Избавившись от этого тягостного присутствия, Мари вновь стала очаровательной и веселой. Ужинали, пили шампанское, смеялись, пели фривольные песенки. Арман-Александр Дюваль-Дюма был покорен этой удивительной смесью простодушия, меланхолии и развратности, которая исходила от нее и возбуждала желание. Девственницу, которую пустяк сделал куртизанкой, казалось, ничего не возвратит в девственное состояние. К концу ужина у Мари случился приступ кашля. Она вышла из комнаты. «Так бывает всегда, когда она слишком много смеется», — пояснила Клеменсия Прат. Растроганный этим невольным проявлением слабости, Дюма последовал за ней. Она лежала на канапе. Струйки крови стекали в серебряный тазик. Он нежно взял ее за руку и предложил свою помощь.
— И откуда проистекает эта преданность?
— Из непобедимой симпатии, которую я питаю к вам.
— Значит, вы влюблены в меня? Признайтесь в этом поскорее, это проще.
— Возможно, но сегодня я вам не могу этого сказать, когда-нибудь в другой раз.
— Лучше будет, если вы мне этого никогда не скажете.
— Почему?
— Потому, что в результате могут быть две вещи.
— Какие?
— Или я оттолкну вас, и тогда вы на меня рассердитесь, или я сойдусь с вами, и тогда у вас будет печальная любовница: женщина нервная, больная, грустная; если веселая, то веселость ее хуже печали, женщина, харкающая кровью и тратящая сто тысяч франков в год; это хорошо для богатого старика, как герцог, но очень скучно для такого молодого человека, как вы. Вот вам подтверждение: все молодые любовники, которые у меня были, очень скоро меня покинули.
Чего стоили все эти возражения перед лицом болезненного и потому трогательного очарования Мари, звучавшего, несмотря ни на что, словно аккорд? И на следующий вечер в одиннадцать часов Аде (именно такое прозвище она даст ему, составив его из инициалов «А. Д.») незаметно проникает в апартаменты в доме № 11 по улице Мадлен. Штакельберг явился, Мари не приняла его, путь был свободен. Несколько мгновений, которые он провел с ней, были наслаждением. «Даже если мне осталось жить совсем недолго, я переживу нашу любовь», — сказала она, покидая Дюма, и он был так уверен в своей любви, что слова его возлюбленной вызвали у него слезы и лишь усилили его чувства.
После этой ночи последовали другие, столь же прекрасные, так как у Мари был тот экстраординарный дар, которым обладают только великие влюбленные, дар с бесконечной благодарностью отдаваться удовольствию.
Как она была изумительна в те бессонные ночи, когда она, в одном пеньюаре из белой шерсти, садилась перед прыгающими огоньками камина! Давая передышку сладострастию, ее тело иссушал кашель.

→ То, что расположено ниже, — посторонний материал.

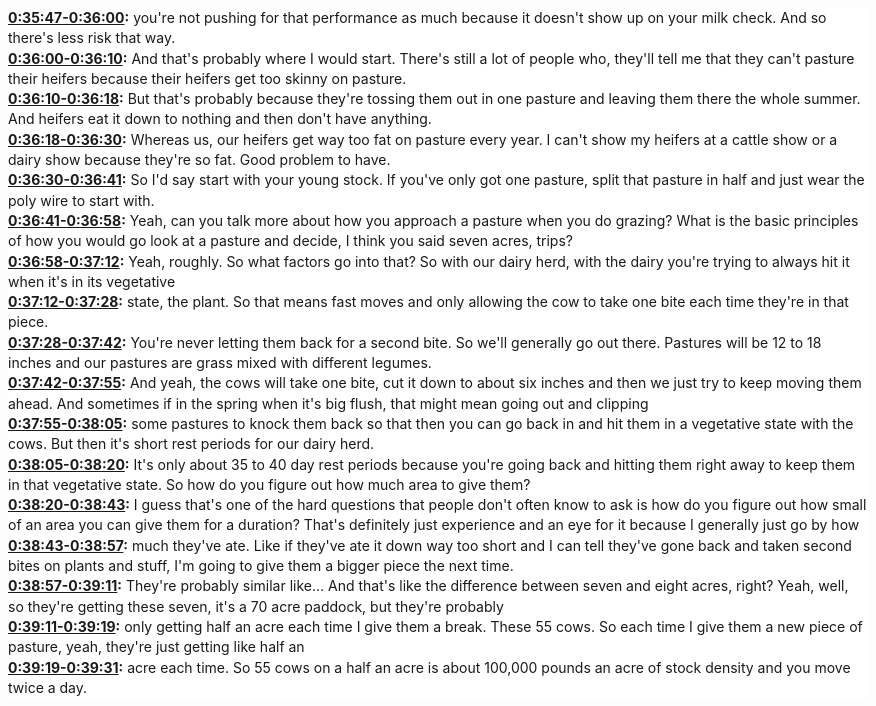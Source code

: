 **[0:35:47-0:36:00](https://anchor.fm/ranching-reboot/episodes/22-Sean-Smith--A-Robot-Milking-Grazing-Dairy-in-Canada-e14lsp7#t=0:35:47):**  you're not pushing for that performance as much because it doesn't show up on your milk  check.  And so there's less risk that way.  
**[0:36:00-0:36:10](https://anchor.fm/ranching-reboot/episodes/22-Sean-Smith--A-Robot-Milking-Grazing-Dairy-in-Canada-e14lsp7#t=0:36:00):**  And that's probably where I would start.  There's still a lot of people who, they'll tell me that they can't pasture their heifers  because their heifers get too skinny on pasture.  
**[0:36:10-0:36:18](https://anchor.fm/ranching-reboot/episodes/22-Sean-Smith--A-Robot-Milking-Grazing-Dairy-in-Canada-e14lsp7#t=0:36:10):**  But that's probably because they're tossing them out in one pasture and leaving them there  the whole summer.  And heifers eat it down to nothing and then don't have anything.  
**[0:36:18-0:36:30](https://anchor.fm/ranching-reboot/episodes/22-Sean-Smith--A-Robot-Milking-Grazing-Dairy-in-Canada-e14lsp7#t=0:36:18):**  Whereas us, our heifers get way too fat on pasture every year.  I can't show my heifers at a cattle show or a dairy show because they're so fat.  Good problem to have.  
**[0:36:30-0:36:41](https://anchor.fm/ranching-reboot/episodes/22-Sean-Smith--A-Robot-Milking-Grazing-Dairy-in-Canada-e14lsp7#t=0:36:30):**  So I'd say start with your young stock.  If you've only got one pasture, split that pasture in half and just wear the poly wire  to start with.  
**[0:36:41-0:36:58](https://anchor.fm/ranching-reboot/episodes/22-Sean-Smith--A-Robot-Milking-Grazing-Dairy-in-Canada-e14lsp7#t=0:36:41):**  Yeah, can you talk more about how you approach a pasture when you do grazing?  What is the basic principles of how you would go look at a pasture and decide, I think you  said seven acres, trips?  
**[0:36:58-0:37:12](https://anchor.fm/ranching-reboot/episodes/22-Sean-Smith--A-Robot-Milking-Grazing-Dairy-in-Canada-e14lsp7#t=0:36:58):**  Yeah, roughly.  So what factors go into that?  So with our dairy herd, with the dairy you're trying to always hit it when it's in its vegetative  
**[0:37:12-0:37:28](https://anchor.fm/ranching-reboot/episodes/22-Sean-Smith--A-Robot-Milking-Grazing-Dairy-in-Canada-e14lsp7#t=0:37:12):**  state, the plant.  So that means fast moves and only allowing the cow to take one bite each time they're  in that piece.  
**[0:37:28-0:37:42](https://anchor.fm/ranching-reboot/episodes/22-Sean-Smith--A-Robot-Milking-Grazing-Dairy-in-Canada-e14lsp7#t=0:37:28):**  You're never letting them back for a second bite.  So we'll generally go out there.  Pastures will be 12 to 18 inches and our pastures are grass mixed with different legumes.  
**[0:37:42-0:37:55](https://anchor.fm/ranching-reboot/episodes/22-Sean-Smith--A-Robot-Milking-Grazing-Dairy-in-Canada-e14lsp7#t=0:37:42):**  And yeah, the cows will take one bite, cut it down to about six inches and then we just  try to keep moving them ahead.  And sometimes if in the spring when it's big flush, that might mean going out and clipping  
**[0:37:55-0:38:05](https://anchor.fm/ranching-reboot/episodes/22-Sean-Smith--A-Robot-Milking-Grazing-Dairy-in-Canada-e14lsp7#t=0:37:55):**  some pastures to knock them back so that then you can go back in and hit them in a vegetative  state with the cows.  But then it's short rest periods for our dairy herd.  
**[0:38:05-0:38:20](https://anchor.fm/ranching-reboot/episodes/22-Sean-Smith--A-Robot-Milking-Grazing-Dairy-in-Canada-e14lsp7#t=0:38:05):**  It's only about 35 to 40 day rest periods because you're going back and hitting them  right away to keep them in that vegetative state.  So how do you figure out how much area to give them?  
**[0:38:20-0:38:43](https://anchor.fm/ranching-reboot/episodes/22-Sean-Smith--A-Robot-Milking-Grazing-Dairy-in-Canada-e14lsp7#t=0:38:20):**  I guess that's one of the hard questions that people don't often know to ask is how do you  figure out how small of an area you can give them for a duration?  That's definitely just experience and an eye for it because I generally just go by how  
**[0:38:43-0:38:57](https://anchor.fm/ranching-reboot/episodes/22-Sean-Smith--A-Robot-Milking-Grazing-Dairy-in-Canada-e14lsp7#t=0:38:43):**  much they've ate.  Like if they've ate it down way too short and I can tell they've gone back and taken  second bites on plants and stuff, I'm going to give them a bigger piece the next time.  
**[0:38:57-0:39:11](https://anchor.fm/ranching-reboot/episodes/22-Sean-Smith--A-Robot-Milking-Grazing-Dairy-in-Canada-e14lsp7#t=0:38:57):**  They're probably similar like…  And that's like the difference between seven and eight acres, right?  Yeah, well, so they're getting these seven, it's a 70 acre paddock, but they're probably  
**[0:39:11-0:39:19](https://anchor.fm/ranching-reboot/episodes/22-Sean-Smith--A-Robot-Milking-Grazing-Dairy-in-Canada-e14lsp7#t=0:39:11):**  only getting half an acre each time I give them a break.  These 55 cows.  So each time I give them a new piece of pasture, yeah, they're just getting like half an  
**[0:39:19-0:39:31](https://anchor.fm/ranching-reboot/episodes/22-Sean-Smith--A-Robot-Milking-Grazing-Dairy-in-Canada-e14lsp7#t=0:39:19):**  acre each time.  So 55 cows on a half an acre is about 100,000 pounds an acre of stock density and you move  twice a day.  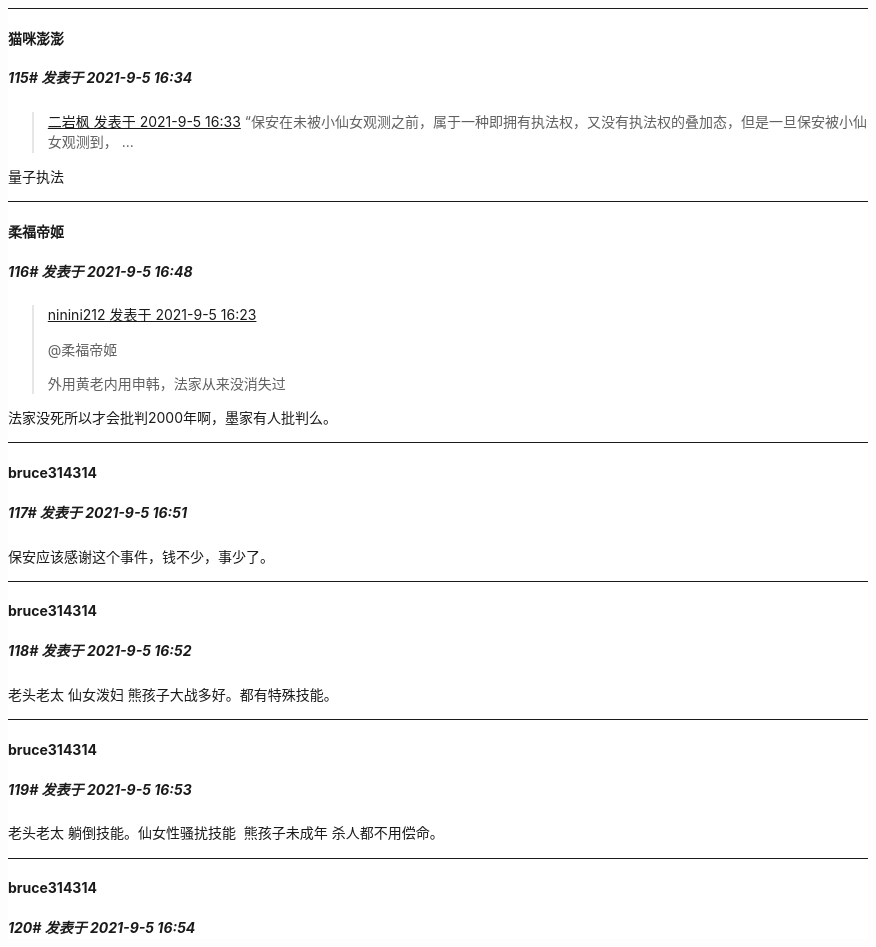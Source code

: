 *****

####  猫咪澎澎  
##### 115#       发表于 2021-9-5 16:34


<blockquote><a href="httphttps://bbs.saraba1st.com/2b/forum.php?mod=redirect&amp;goto=findpost&amp;pid=52628058&amp;ptid=2024627" target="_blank">二岩枫 发表于 2021-9-5 16:33</a>
 “保安在未被小仙女观测之前，属于一种即拥有执法权，又没有执法权的叠加态，但是一旦保安被小仙女观测到， ...</blockquote>
量子执法


*****

####  柔福帝姬  
##### 116#       发表于 2021-9-5 16:48


<blockquote><a href="httphttps://bbs.saraba1st.com/2b/forum.php?mod=redirect&amp;goto=findpost&amp;pid=52627985&amp;ptid=2024627" target="_blank">ninini212 发表于 2021-9-5 16:23</a>

@柔福帝姬

外用黄老内用申韩，法家从来没消失过</blockquote>
法家没死所以才会批判2000年啊，墨家有人批判么。




*****

####  bruce314314  
##### 117#       发表于 2021-9-5 16:51


保安应该感谢这个事件，钱不少，事少了。


*****

####  bruce314314  
##### 118#       发表于 2021-9-5 16:52


老头老太 仙女泼妇 熊孩子大战多好。都有特殊技能。


*****

####  bruce314314  
##### 119#       发表于 2021-9-5 16:53


老头老太 躺倒技能。仙女性骚扰技能  熊孩子未成年 杀人都不用偿命。


*****

####  bruce314314  
##### 120#       发表于 2021-9-5 16:54
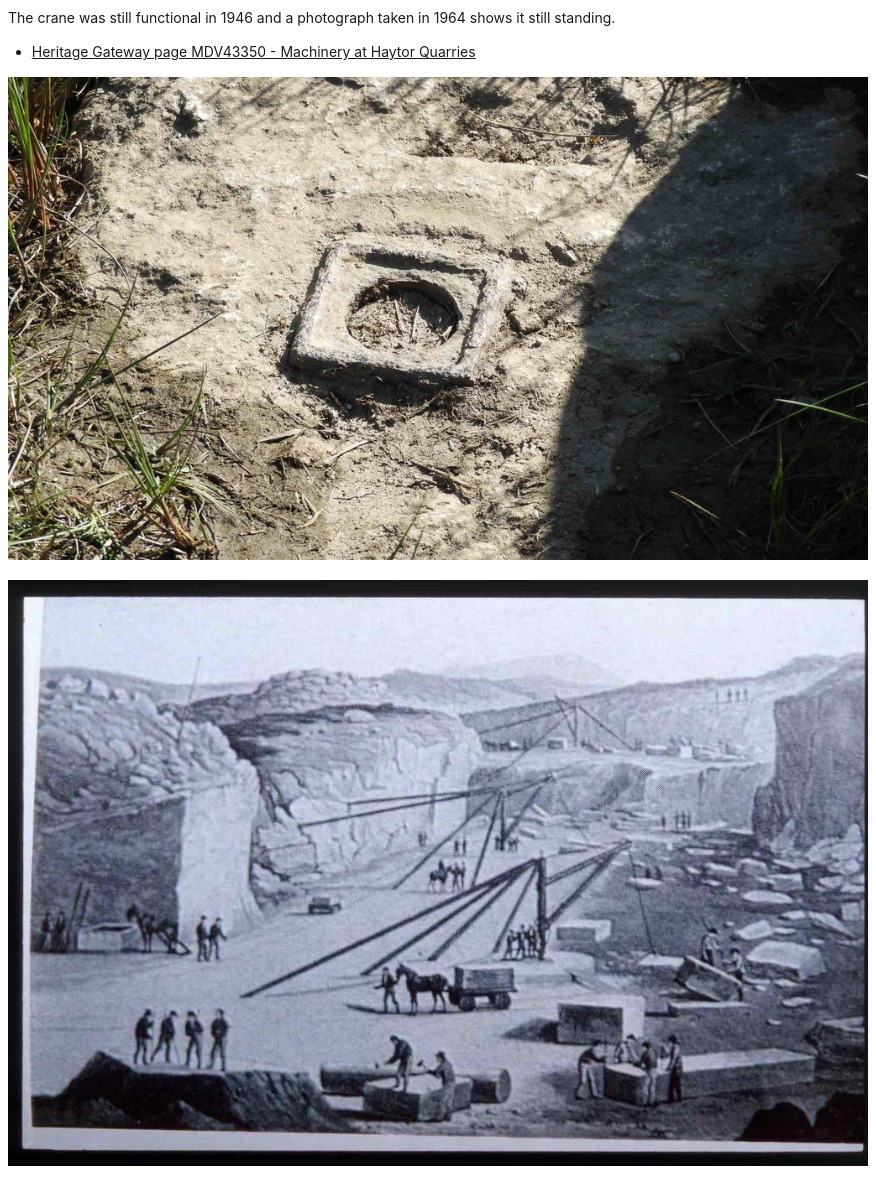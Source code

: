 The crane was still functional in 1946 and a photograph taken in 1964 shows it still standing.

* [Heritage Gateway page MDV43350 - Machinery at Haytor Quarries](https://www.heritagegateway.org.uk/Gateway/Results_Single.aspx?uid=MDV43350&resourceID=104)

![Near to the crane - likely the socket for the crane upright to pivot on](13.jpg)

![Artist's impression of the working quarry; "Haytor quarry - old print". CImage reproduced with permission from the Dartmoor Trust Archive](14.jpg)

Однако их любовь была вынуждена считаться с похотливым стариканом. Аде был любовником, возлюбленным, но не больше. У куртизанки есть только одна свобода — свобода, за которую она согласна платить. Бабочку пришпиливают в золоченой коробке, которую ей же и подарили. Расположение, которое она проявляла к молодому любовнику, было похищено из того, что полагалось старику, а потери, которые наносил его беззубый рот обожаемому телу, представить себе нетрудно. Куртизанка представляет собой противоположность замужней женщины. Но, к счастью, чувства заставили ее рисковать. Как-то утром она отправляет ему свой расписанный распорядок дня, в котором перечислены места, где он может ее найти, и обозначено время их ночного свидания. Она обедает с ним и пускает его в свою ложу. Вечер своего сына описал Дюма-отец, а потому обратимся к этому свидетельству: «Я прохожу в коридор; дверь ложи бенуара открывается. Я чувствую, что кто-то пытается меня остановить, схватив за полу пальто; я оборачиваюсь и вижу, что это Александр. «Закрой глаза, просунь голову в дверной проем. Не бойся, с тобой не случится ничего неприятного». И действительно, едва я закрываю глаза, едва я просовываю голову в дверь, я чувствую, как к моим губам прижимаются другие дрожащие, горячечные, пылающие губы. Я открываю глаза: восхитительная молодая женщина двадцати-двадцати двух лет стояла лицом к лицу с Александром; это она только что подарила мне эту совсем не дочернюю ласку. Я ее узнаю, так как видел несколько раз на авансцене. Это была Мари Дюплесси.
— По-видимому, вам нужно прийти в себя? [говорит она ему].